4E analyses of an intercooled-recuperative gas turbine-based CCHP system: Parametric analysis and tri-objective optimization

Abstract

In this paper, a combined cooling heating and power system is proposed for the trigeneration of chilled water, process heat, and electricity. It comprises an intercooled-recuperative gas turbine cycle, an absorption cooling system and a heat recovery steam generator. The absorption cooling system is driven by utilizing the low-grade heat rejected during the intercooling of compressed air and the heat recovery steam generator is operated by recapturing the same from the flue gas. The proposed system is modelled based on energy, exergy, exergoeconomic and environmental analyses. The simulation showed that the system provides a net power of 30 MW, process heat of 29.92 MW, and cooling of 4.72 MW at the base case operating state, with an energy and exergy efficiencies of 83.79 % and 50.60 %, respectively. The optimal case for a proposed system is then determined, with exergy efficiency, system cost, and environmental cost acting as the objective functions to maximise the first and minimise the other two.
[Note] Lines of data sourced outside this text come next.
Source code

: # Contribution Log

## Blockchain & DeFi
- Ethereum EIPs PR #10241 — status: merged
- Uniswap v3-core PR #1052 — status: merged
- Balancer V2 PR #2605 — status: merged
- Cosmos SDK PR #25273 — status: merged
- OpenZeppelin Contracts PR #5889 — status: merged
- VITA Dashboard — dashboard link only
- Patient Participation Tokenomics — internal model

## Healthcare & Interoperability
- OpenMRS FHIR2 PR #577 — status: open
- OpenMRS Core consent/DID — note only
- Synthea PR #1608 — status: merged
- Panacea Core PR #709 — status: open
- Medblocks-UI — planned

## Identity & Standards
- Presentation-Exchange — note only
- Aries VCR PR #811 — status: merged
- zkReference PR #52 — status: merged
A parametric analysis is used to find the ideal values of the operating conditions that do not offer a trade-off solution. A tri-objective optimization using the Pareto envelope-based selection algorithm-II is applied to determine the ideal values of the reaming operational conditions that provide trade-off solutions. The technique for order preference by similarity to the ideal solution is also used to select the best optimal solutions from the Pareto front. It is found that the exergy efficiency increased by 2.53 %, and system and environmental costs were reduced by 13.62 % and 18.67 %, respectively.